→ Listed entries
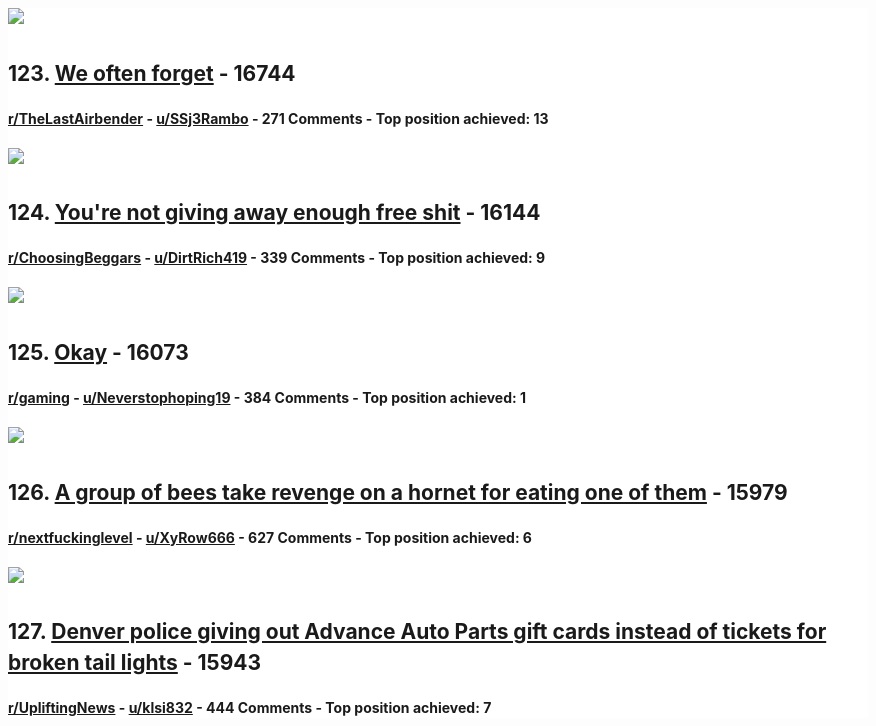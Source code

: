 <a href="https://v.redd.it/ljf5gp6nh3d71"><img src="https://b.thumbs.redditmedia.com/_9Wj8LWm8qAM0iEO5pB1Znw-2GPMRLjBMGU5BsK5Pgo.jpg"></img></a>

## 123. [We often forget](http://reddit.com/r/TheLastAirbender/comments/oqnejw/we_often_forget/) - 16744
#### [r/TheLastAirbender](http://reddit.com/r/TheLastAirbender) - [u/SSj3Rambo](http://reddit.com/u/SSj3Rambo) - 271 Comments - Top position achieved: 13

<a href="https://i.redd.it/fvuqzth505d71.jpg"><img src="https://b.thumbs.redditmedia.com/iZEk3zdin63wu3Ve8sqZa-PNlRJiES4jWF5xEsqhpOY.jpg"></img></a>

## 124. [You're not giving away enough free shit](http://reddit.com/r/ChoosingBeggars/comments/oqtftx/youre_not_giving_away_enough_free_shit/) - 16144
#### [r/ChoosingBeggars](http://reddit.com/r/ChoosingBeggars) - [u/DirtRich419](http://reddit.com/u/DirtRich419) - 339 Comments - Top position achieved: 9

<a href="https://i.redd.it/mz0ie3ytu6d71.jpg"><img src="https://b.thumbs.redditmedia.com/OcFcbPpuMV6Wn8BJETZeyo0NwRwfL7Gz9V22T11tuOg.jpg"></img></a>

## 125. [Okay](http://reddit.com/r/gaming/comments/oqx5u1/okay/) - 16073
#### [r/gaming](http://reddit.com/r/gaming) - [u/Neverstophoping19](http://reddit.com/u/Neverstophoping19) - 384 Comments - Top position achieved: 1

<a href="https://i.redd.it/9fsfrrg5w7d71.jpg"><img src="https://a.thumbs.redditmedia.com/x3xhXUK7Jci1DQcbL_KpQZuYwYio_VPBux9TTlNJQD8.jpg"></img></a>

## 126. [A group of bees take revenge on a hornet for eating one of them](http://reddit.com/r/nextfuckinglevel/comments/or1y7n/a_group_of_bees_take_revenge_on_a_hornet_for/) - 15979
#### [r/nextfuckinglevel](http://reddit.com/r/nextfuckinglevel) - [u/XyRow666](http://reddit.com/u/XyRow666) - 627 Comments - Top position achieved: 6

<a href="https://v.redd.it/vqe9fdu1c9d71"><img src="https://a.thumbs.redditmedia.com/Xcs5TuC9qViBYJdiCiOLDIYbBZVFU4FXpIXbwD8o-F8.jpg"></img></a>

## 127. [Denver police giving out Advance Auto Parts gift cards instead of tickets for broken tail lights](http://reddit.com/r/UpliftingNews/comments/oqg8wj/denver_police_giving_out_advance_auto_parts_gift/) - 15943
#### [r/UpliftingNews](http://reddit.com/r/UpliftingNews) - [u/klsi832](http://reddit.com/u/klsi832) - 444 Comments - Top position achieved: 7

→ What the task asks
Pictures are to be left out; the records above must be repeated word for word.

→ Solution below
Source code

: <a href="https://v.redd.it/ljf5gp6nh3d71"><img src="https://b.thumbs.redditmedia.com/_9Wj8LWm8qAM0iEO5pB1Znw-2GPMRLjBMGU5BsK5Pgo.jpg"></img></a>

## 123. [We often forget](http://reddit.com/r/TheLastAirbender/comments/oqnejw/we_often_forget/) - 16744
#### [r/TheLastAirbender](http://reddit.com/r/TheLastAirbender) - [u/SSj3Rambo](http://reddit.com/u/SSj3Rambo) - 271 Comments - Top position achieved: 13

<a href="https://i.redd.it/fvuqzth505d71.jpg"><img src="https://b.thumbs.redditmedia.com/iZEk3zdin63wu3Ve8sqZa-PNlRJiES4jWF5xEsqhpOY.jpg"></img></a>

## 124. [You're not giving away enough free shit](http://reddit.com/r/ChoosingBeggars/comments/oqtftx/youre_not_giving_away_enough_free_shit/) - 16144
#### [r/ChoosingBeggars](http://reddit.com/r/ChoosingBeggars) - [u/DirtRich419](http://reddit.com/u/DirtRich419) - 339 Comments - Top position achieved: 9

<a href="https://i.redd.it/mz0ie3ytu6d71.jpg"><img src="https://b.thumbs.redditmedia.com/OcFcbPpuMV6Wn8BJETZeyo0NwRwfL7Gz9V22T11tuOg.jpg"></img></a>

## 125. [Okay](http://reddit.com/r/gaming/comments/oqx5u1/okay/) - 16073
#### [r/gaming](http://reddit.com/r/gaming) - [u/Neverstophoping19](http://reddit.com/u/Neverstophoping19) - 384 Comments - Top position achieved: 1

<a href="https://i.redd.it/9fsfrrg5w7d71.jpg"><img src="https://a.thumbs.redditmedia.com/x3xhXUK7Jci1DQcbL_KpQZuYwYio_VPBux9TTlNJQD8.jpg"></img></a>

## 126. [A group of bees take revenge on a hornet for eating one of them](http://reddit.com/r/nextfuckinglevel/comments/or1y7n/a_group_of_bees_take_revenge_on_a_hornet_for/) - 15979
#### [r/nextfuckinglevel](http://reddit.com/r/nextfuckinglevel) - [u/XyRow666](http://reddit.com/u/XyRow666) - 627 Comments - Top position achieved: 6

<a href="https://v.redd.it/vqe9fdu1c9d71"><img src="https://a.thumbs.redditmedia.com/Xcs5TuC9qViBYJdiCiOLDIYbBZVFU4FXpIXbwD8o-F8.jpg"></img></a>

## 127. [Denver police giving out Advance Auto Parts gift cards instead of tickets for broken tail lights](http://reddit.com/r/UpliftingNews/comments/oqg8wj/denver_police_giving_out_advance_auto_parts_gift/) - 15943
#### [r/UpliftingNews](http://reddit.com/r/UpliftingNews) - [u/klsi832](http://reddit.com/u/klsi832) - 444 Comments - Top position achieved: 7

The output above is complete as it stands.